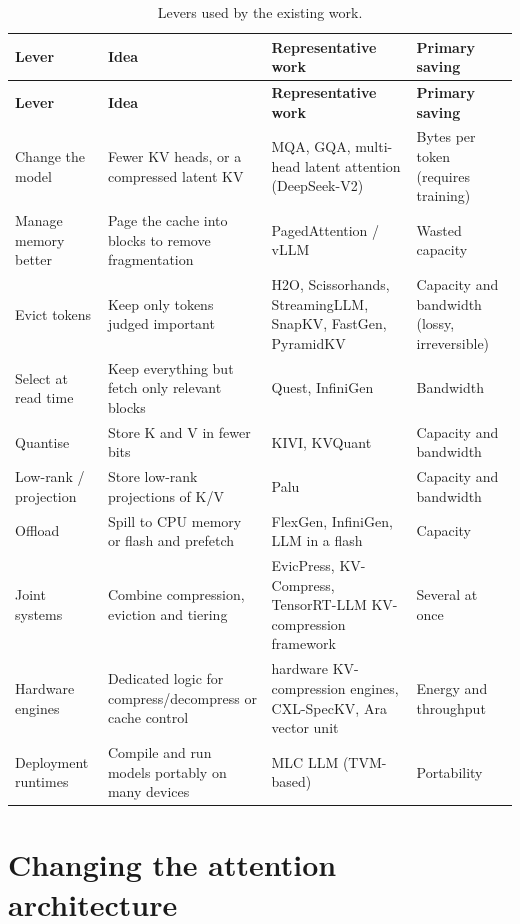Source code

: \documentclass[12pt,a4paper]{report}
\begin{document}
{\fontsize{8}{9.5}\selectfont\setlength{\tabcolsep}{3pt}
\begin{longtable}{>{\raggedright\arraybackslash}p{1.07in}>{\raggedright\arraybackslash}p{1.78in}>{\raggedright\arraybackslash}p{2.05in}>{\raggedright\arraybackslash}p{0.98in}}
\caption{Levers used by the existing work.}\\
\toprule
\textbf{Lever} & \textbf{Idea} & \textbf{Representative work} & \textbf{Primary saving} \\\midrule\endfirsthead
\toprule \textbf{Lever} & \textbf{Idea} & \textbf{Representative work} & \textbf{Primary saving} \\\midrule\endhead
\bottomrule\endfoot
Change the model & Fewer KV heads, or a compressed latent KV & MQA, GQA, multi-head latent attention (DeepSeek-V2) & Bytes per token (requires training) \\
Manage memory better & Page the cache into blocks to remove fragmentation & PagedAttention / vLLM & Wasted capacity \\
Evict tokens & Keep only tokens judged important & H2O, Scissorhands, StreamingLLM, SnapKV, FastGen, PyramidKV & Capacity and bandwidth (lossy, irreversible) \\
Select at read time & Keep everything but fetch only relevant blocks & Quest, InfiniGen & Bandwidth \\
Quantise & Store K and V in fewer bits & KIVI, KVQuant & Capacity and bandwidth \\
Low-rank / projection & Store low-rank projections of K/V & Palu & Capacity and bandwidth \\
Offload & Spill to CPU memory or flash and prefetch & FlexGen, InfiniGen, LLM in a flash & Capacity \\
Joint systems & Combine compression, eviction and tiering & EvicPress, KV-Compress, TensorRT-LLM KV-compression framework & Several at once \\
Hardware engines & Dedicated logic for compress/decompress or cache control & hardware KV-compression engines, CXL-SpecKV, Ara vector unit & Energy and throughput \\
Deployment runtimes & Compile and run models portably on many devices & MLC LLM (TVM-based) & Portability \\
\bottomrule
\end{longtable}}
\section{Changing the attention architecture}\label{sec:2_2}
\end{document}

---*---

▸ **Activity**
In the records above, how many lines hold the string "textbf"? Only the number should be given.

▸ **Answer**
2